In the interview, broadcast by Abu Dhabi Al Emarat TV, which is owned by The National’s publisher, Abu Dhabi Media, Mr Al Hossani told Issa Al Mail of covert missions to recruit new members and training in obeying seniors without question, in the US and UAE.

He revealed that the Brotherhood, which was recently labelled a terrorist organisation by Saudi Arabia and has caused tensions between Qatar and its Arabian Gulf neighbours, is deeply secretive and that its UAE agents sought to recruit young people with a strong sense of ethics and who were religiously observant.

“The Emirati youth are mobilised through social and cultural activities, appealing excursions and religious debates that teach the works of Muslim Brotherhood leaders like Sayyid Qutb and Hassan Al Banna, under the pretence of reforming individuals and communities and spreading the word of God,” Mr Al Hossani said.

“[As a young man] you feel like you are part of a group that gives you a high status and that speaks to you very politely.

but, in five to 10 years, you are saturated.

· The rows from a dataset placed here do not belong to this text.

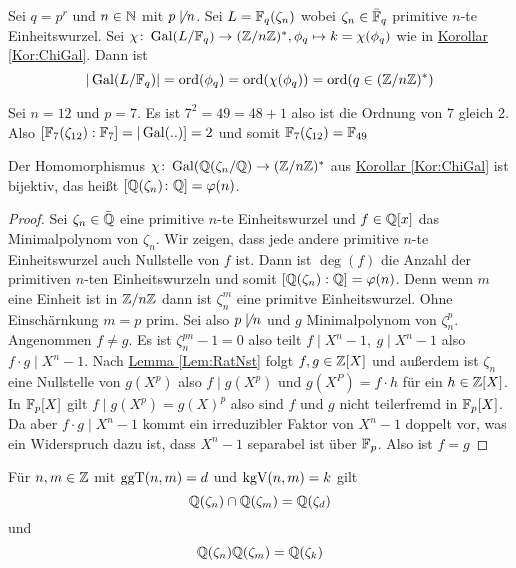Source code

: \begin{Kor}
    Sei $q=p^r$ und $n\in\mathbb{N}$ mit $p\not\mid n$. Sei $L=\mathbb{F}_q(\zeta_n)$ wobei $\zeta_n\in\bar {\mathbb{F}}_q$ primitive $n$-te Einheitswurzel.
    Sei $\chi\colon \operatorname{Gal}(L/\mathbb{F}_q)\to (\mathbb{Z}/n\mathbb{Z})^*, \phi_q\mapsto k=\chi(\phi_q)$ wie in \hyperref[Kor:ChiGal]{Korollar} \ref{Kor:ChiGal}. Dann ist
    $$|\operatorname{Gal}(L/\mathbb{F}_q)|=\operatorname{ord}(\phi_q)=\operatorname{ord}(\chi(\phi_q))=\operatorname{ord}(q\in(\mathbb{Z}/n\mathbb{Z})^*)$$
\end{Kor}
\begin{Bsp}
  Sei $n=12$ und $p=7$. Es ist $7^2=49 =48+1$ also ist die Ordnung von $7$ gleich 2.
    Also $[\mathbb{F}_7(\zeta_{12}):\mathbb{F}_7]=|\operatorname{Gal}(..)]=2$ und somit $\mathbb{F}_7(\zeta_{12})=\mathbb{F}_{49}$
\end{Bsp}
\begin{Satz}
    Der Homomorphismus $\chi\colon\operatorname{Gal}(\mathbb{Q}(\zeta_n/\mathbb{Q})\to(\mathbb{Z}/n\mathbb{Z})^*$ aus \hyperref[Kor:ChiGal]{Korollar \ref{Kor:ChiGal}} ist bijektiv, das heißt $[\mathbb{Q}(\zeta_n)\colon \mathbb{Q}]=\varphi(n)$.
\end{Satz}
\begin{proof}
    Sei $\zeta_n\in\bar{\mathbb{Q}}$ eine primitive $n$-te Einheitswurzel und $f\in\mathbb{Q}[x]$ das Minimalpolynom von $\zeta_n$.
    Wir zeigen, dass jede andere primitive $n$-te Einheitswurzel auch Nullstelle von $f$ ist. Dann ist $
    \deg(f)$ die Anzahl der primitiven $n$-ten Einheitswurzeln und somit $[\mathbb{Q}(\zeta_n):\mathbb{Q}]=\varphi(n)$.
    Denn wenn $m$ eine Einheit ist in $\mathbb{Z}/n\mathbb{Z}$ dann ist $\zeta_n^m$ eine primitve Einheitswurzel.
    Ohne Einschärnkung $m=p$ prim.
    Sei also $p\not\mid n$ und $g$ Minimalpolynom von $\zeta_n^p$. Angenommen $f\neq g$.
    Es ist $\zeta_n^{pn}-1=0$ also teilt $f\mid X^n-1,\ g\mid X^n-1$ also $f\cdot g\mid X^n-1$. Nach \hyperref[Lem:RatNst]{Lemma \ref{Lem:RatNst}} folgt $f,g\in\mathbb{Z}[X]$ und außerdem ist $\zeta_n$ eine Nullstelle von $g(X^p)$ also $f\mid g(X^p)$ und $g(X^P)=f\cdot h$ für ein $h\in \mathbb{Z}[X]$.
    In $\mathbb{F}_p[X]$ gilt $f\mid g(X^p)=g(X)^p$ also sind $f$ und $g$ nicht teilerfremd in $\mathbb{F}_p[X]$. Da aber $f\cdot g\mid X^n-1$ kommt ein irreduzibler Faktor von $X^n-1$ doppelt vor, was ein Widerspruch dazu ist, dass $X^n-1$ separabel ist über $\mathbb{F}_p$.
    Also ist $f=g$
\end{proof}
\begin{Kor}
    Für $n,m\in\mathbb{Z}$ mit $\operatorname{ggT}(n,m)=d$ und $\operatorname{kgV}(n,m)=k$ gilt $$\mathbb{Q}(\zeta_n)\cap \mathbb{Q}(\zeta_m)=\mathbb{Q}(\zeta_d)$$ und $$\mathbb{Q}(\zeta_n)\mathbb{Q}(\zeta_m)=\mathbb{Q}(\zeta_k)$$
\end{Kor}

“You become part of this organisation and it’s then difficult to get out – it’s like a kind of brain-washing, and you start to accept things that you did not accept 10 years earlier.”

Mr Al Hossani, who studied engineering in the UAE and is now about 50, said that he did not even know his exact rank in the group’s hierarchy until years later.

He said he was a member of the operations office in charge of the student union, which was a cover for the organisation’s activities in the US.

He also said that the international organisation holds two key events in the United States. The first, the Muslim Arab Youth Association conference, is an event held over Christmas holidays that attracts about 10,000 Muslims and includes Brotherhood leaders from around the world, such as Yousef Al Qaradawi.

“The conference attracted over 150 Emirati students studying in the United States,” he said.

At the convention, the Brotherhood’s head of student union, Mr Al Hossani, would organise an outing for Emirati students to attract recruits.

The second is an annual gathering for all members of the organisation in the United States, allowing them to get to know each other and agree on work plans. The seemingly religious event is, in fact, political in nature.

Mr Al Hossani said: “After I was appointed to the student union office for Emirati students in the USA, I became in charge of maintaining the union’s activity, managing its elections and keeping communication lines open with organisation members when preparing so-called religious seminars, conferences and other activities with concealed political objectives set by the leadership.”

Mr Al Hossani explained the sophistication of the Brotherhood’s operations in the US. He said that there is an operations office that classifies the whole country in separate zones according to the distribution of Emirati youth, with one member assigned to oversee each zone.

These members have an educational task; they oversee the “families” – as groups of members are referred to – and develop programmes. They also organise public events through which they attract people to be recruited at a later stage.

Mr Al Hossani said the group took advantage of the environment of freedom in the US. Their activities and programmes seemed normal and that is why they went undetected.

In his two decades in the Brotherhood, Mr Al Hossani moved between the UAE and US. He told of the critical role played by Al Islah, the UAE arm of the Brotherhood, in the Northern Emirates, where efforts to recruit and mobilise young male and female Emiratis were most intense within the country.

In contrast, Al Islah was altogether absent in Abu Dhabi.